Lonely is an often poignant and touching poetry and short story compilation, put together by publisher and writer Robin Barratt. In the compilation there are 118 contributions from 57 writers, each with their own unique and culturally different way of writing.
Why a compilation on loneliness, one might ask? Robin’s answer is simple:
‘Whether we admit it to ourselves or not, and no matter what sort of lives we have led, or are leading, most of us at some point have felt, or feel, lonely or alone.’
Loss, is of course, a key theme, and one which many of the writers in Lonely chose to describe, such as in Courtney Speedy’s short story ‘But I Loved You All the Same’. The story describes in vivid and unusual rhyming prose the loss of one man’s wife to mental illness. The reader gets a real insight into how bright and wonderful and chaotic everything was before the woman’s mind deteriorated, and how, even though he has moved on, the narrator still yearns for her.

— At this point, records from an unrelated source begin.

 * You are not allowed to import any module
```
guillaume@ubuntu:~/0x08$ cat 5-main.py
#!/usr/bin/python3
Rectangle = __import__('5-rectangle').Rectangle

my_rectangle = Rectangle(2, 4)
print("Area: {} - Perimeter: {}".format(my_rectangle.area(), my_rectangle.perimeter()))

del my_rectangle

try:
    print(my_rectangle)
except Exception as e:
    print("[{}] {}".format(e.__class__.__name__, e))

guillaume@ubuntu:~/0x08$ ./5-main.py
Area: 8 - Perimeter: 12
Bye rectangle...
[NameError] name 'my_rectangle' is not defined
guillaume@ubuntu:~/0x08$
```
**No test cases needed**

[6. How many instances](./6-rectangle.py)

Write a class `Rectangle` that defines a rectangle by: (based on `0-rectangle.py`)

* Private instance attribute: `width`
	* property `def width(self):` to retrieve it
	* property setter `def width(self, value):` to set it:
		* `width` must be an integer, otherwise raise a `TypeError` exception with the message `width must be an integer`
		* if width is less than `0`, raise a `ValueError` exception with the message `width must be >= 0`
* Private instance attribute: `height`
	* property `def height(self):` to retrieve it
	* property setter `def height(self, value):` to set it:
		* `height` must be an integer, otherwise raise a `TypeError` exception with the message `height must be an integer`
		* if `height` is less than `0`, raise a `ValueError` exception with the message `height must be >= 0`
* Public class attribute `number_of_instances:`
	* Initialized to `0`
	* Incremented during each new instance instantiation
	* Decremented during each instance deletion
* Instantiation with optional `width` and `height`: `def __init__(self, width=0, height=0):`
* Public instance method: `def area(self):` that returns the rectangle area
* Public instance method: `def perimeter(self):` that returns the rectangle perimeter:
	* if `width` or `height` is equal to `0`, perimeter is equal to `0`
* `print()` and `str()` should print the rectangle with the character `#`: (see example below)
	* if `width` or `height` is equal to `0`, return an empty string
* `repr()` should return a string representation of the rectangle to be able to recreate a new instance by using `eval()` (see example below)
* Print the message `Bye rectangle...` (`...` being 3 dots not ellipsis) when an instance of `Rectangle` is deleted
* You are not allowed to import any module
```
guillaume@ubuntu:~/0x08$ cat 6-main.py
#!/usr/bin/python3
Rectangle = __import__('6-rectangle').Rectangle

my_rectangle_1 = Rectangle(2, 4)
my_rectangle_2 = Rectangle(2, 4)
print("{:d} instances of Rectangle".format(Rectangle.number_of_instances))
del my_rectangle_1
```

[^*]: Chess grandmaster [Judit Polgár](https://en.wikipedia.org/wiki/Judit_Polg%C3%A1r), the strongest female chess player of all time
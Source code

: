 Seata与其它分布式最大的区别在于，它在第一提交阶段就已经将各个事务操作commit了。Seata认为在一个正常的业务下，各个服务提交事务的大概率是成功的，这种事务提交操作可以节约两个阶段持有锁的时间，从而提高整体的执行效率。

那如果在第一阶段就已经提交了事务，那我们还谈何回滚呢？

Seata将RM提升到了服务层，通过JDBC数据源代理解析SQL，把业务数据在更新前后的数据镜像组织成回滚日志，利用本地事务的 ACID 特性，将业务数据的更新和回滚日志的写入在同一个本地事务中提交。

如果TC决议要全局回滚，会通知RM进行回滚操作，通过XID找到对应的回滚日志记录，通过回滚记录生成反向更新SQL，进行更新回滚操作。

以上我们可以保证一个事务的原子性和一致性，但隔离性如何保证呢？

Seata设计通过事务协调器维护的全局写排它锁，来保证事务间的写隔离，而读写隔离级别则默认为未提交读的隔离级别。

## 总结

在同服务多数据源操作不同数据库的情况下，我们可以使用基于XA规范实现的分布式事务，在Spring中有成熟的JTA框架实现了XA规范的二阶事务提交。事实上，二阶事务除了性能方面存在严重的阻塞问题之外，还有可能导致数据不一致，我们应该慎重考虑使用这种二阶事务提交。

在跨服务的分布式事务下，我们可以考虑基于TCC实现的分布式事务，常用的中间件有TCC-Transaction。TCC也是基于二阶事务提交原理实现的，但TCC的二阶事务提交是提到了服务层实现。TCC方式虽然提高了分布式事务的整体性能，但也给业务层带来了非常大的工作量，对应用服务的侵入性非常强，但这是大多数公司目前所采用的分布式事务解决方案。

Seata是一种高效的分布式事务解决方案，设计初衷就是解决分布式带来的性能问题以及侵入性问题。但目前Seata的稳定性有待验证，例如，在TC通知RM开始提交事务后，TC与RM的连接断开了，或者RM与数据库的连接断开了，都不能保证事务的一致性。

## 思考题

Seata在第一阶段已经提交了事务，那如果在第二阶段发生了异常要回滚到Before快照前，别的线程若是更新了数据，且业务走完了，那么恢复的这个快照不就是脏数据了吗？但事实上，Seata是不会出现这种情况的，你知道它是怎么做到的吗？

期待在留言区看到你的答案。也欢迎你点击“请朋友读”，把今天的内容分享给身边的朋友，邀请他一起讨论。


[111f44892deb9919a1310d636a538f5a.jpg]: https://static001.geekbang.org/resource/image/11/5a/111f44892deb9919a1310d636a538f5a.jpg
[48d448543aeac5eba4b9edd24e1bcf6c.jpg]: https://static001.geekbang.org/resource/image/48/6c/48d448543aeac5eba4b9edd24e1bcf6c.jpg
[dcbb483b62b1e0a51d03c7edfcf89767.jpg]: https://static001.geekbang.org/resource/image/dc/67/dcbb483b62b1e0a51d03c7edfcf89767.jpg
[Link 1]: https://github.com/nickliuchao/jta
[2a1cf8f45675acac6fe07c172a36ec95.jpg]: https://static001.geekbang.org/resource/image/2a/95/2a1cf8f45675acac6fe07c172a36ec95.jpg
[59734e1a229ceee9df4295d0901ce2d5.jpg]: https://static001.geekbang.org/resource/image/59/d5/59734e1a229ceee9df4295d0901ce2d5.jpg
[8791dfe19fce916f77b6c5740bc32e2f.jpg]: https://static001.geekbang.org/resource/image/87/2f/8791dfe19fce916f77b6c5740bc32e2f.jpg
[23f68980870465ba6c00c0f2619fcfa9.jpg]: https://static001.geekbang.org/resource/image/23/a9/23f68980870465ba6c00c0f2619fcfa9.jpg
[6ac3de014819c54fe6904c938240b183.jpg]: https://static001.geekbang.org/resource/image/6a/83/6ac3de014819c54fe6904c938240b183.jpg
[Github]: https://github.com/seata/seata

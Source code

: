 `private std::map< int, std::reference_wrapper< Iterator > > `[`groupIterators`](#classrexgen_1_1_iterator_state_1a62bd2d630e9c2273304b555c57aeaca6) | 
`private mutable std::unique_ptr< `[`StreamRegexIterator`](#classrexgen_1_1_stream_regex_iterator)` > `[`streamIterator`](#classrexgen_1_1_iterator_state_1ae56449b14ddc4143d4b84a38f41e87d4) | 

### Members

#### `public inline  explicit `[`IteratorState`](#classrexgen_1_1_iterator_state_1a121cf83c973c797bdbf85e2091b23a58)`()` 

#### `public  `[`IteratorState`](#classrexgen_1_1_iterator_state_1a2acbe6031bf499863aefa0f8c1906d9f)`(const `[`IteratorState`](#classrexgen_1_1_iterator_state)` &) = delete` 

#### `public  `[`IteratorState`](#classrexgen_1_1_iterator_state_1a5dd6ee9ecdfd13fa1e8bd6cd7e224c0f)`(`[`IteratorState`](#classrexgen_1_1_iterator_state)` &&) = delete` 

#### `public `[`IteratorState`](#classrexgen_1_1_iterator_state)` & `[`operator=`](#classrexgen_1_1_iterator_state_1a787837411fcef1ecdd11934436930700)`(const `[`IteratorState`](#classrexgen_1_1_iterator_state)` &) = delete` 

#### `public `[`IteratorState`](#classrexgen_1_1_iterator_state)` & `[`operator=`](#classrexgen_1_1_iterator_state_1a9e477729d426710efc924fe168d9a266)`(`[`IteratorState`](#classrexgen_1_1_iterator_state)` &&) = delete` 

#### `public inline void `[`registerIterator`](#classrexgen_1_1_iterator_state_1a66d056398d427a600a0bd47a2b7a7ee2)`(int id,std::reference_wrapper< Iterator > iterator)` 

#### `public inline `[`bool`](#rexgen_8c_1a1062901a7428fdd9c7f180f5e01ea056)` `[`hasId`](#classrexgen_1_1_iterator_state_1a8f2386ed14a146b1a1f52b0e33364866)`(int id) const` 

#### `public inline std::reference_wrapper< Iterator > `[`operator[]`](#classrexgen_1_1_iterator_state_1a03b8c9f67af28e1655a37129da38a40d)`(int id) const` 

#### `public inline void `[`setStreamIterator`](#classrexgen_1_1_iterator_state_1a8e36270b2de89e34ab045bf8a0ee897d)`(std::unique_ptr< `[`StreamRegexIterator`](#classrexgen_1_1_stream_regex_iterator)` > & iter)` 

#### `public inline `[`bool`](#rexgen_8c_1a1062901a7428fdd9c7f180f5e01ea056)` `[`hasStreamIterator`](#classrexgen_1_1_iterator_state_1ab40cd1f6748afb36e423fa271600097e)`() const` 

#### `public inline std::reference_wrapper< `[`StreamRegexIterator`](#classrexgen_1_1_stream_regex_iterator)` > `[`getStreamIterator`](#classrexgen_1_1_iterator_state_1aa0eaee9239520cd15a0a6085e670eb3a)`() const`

‘I can still smell you on my pillow and taste you in my morning coffee.’
‘Dad’ by Maire Malone explores the theme of loss of a parent in her short but sweet poem. Gentle memories of a father lend the lines a dreamlike quality that lets the reader observe small yet poignant snapshots of someone’s life.
‘I was a child again running down the lane
For your ounce of Condor or packet of Gillette’s’
Although lots of the poems and stories are full of descriptive, emotive and provoking language, some of my favourites are those which are subtle and thought-provoking in the way they almost matter-of-factly describe the feeling of being lonely.
‘Loneliness’ by Margaret Clough illustrates this in such a way.
‘I hold a book that I have read before. My fingers, as they turn a page, can feel the emptiness between the lines.’
The poem gives the reader a look into the seemingly joyless and bleak life of someone living alone. The monotonousness and mundaneness of the descriptions emote a feeling of hopelessness and despair. Then the last line, in its simplicity, makes you stop and pause:
‘I have stopped listening for the phone to ring’.
‘One day in Spring’ by Kathleen Boyle is another piece of writing with artful subtleness. Kathleen’s short story deals with death and loneliness. The world is described to you through the eyes of an old woman, Joan, who knows her time on this Earth is nearly up. The descriptions of what she observes in her last day are poignant in their beauty, for you are aware, as the character is, that this is the last time she will see them:
‘Joan acknowledged that this day, with its puffs of white cloud drifting high above the little town, the intermittent sunshine brightening pink blossomed trees and crocus strewn grass verges, was a different day.’
Joan’s transition into death is again, subtly written and moving. As the reader, you get attached to the character of Joan throughout the story. You feel her last day is lonely and not without sadness and regret, but also that she is ready and acceptant of death. The last line, understated and exquisite, gives Joan her final release.
‘Pain free, she stood and stepped away into the dark.’
Loneliness is the most human of emotions. So simple and yet also so complex in its many forms. Lonely manages to capture the essence of this, with each writer painting their own intricate picture of what they perceive loneliness to be. The reader is privileged to be able to dip into the book and step into one of these snapshots of human emotion at any time; each so different from the next.
Ultimately, this is what makes this compilation so engrossing, magical and utterly relatable. As human beings we have all felt some degree of loneliness. Whether it be the heartbreak of losing a spouse or family member, or the quietness of solitude when living alone; what makes Lonely so brilliant is that it explores these feelings from all angles and backgrounds.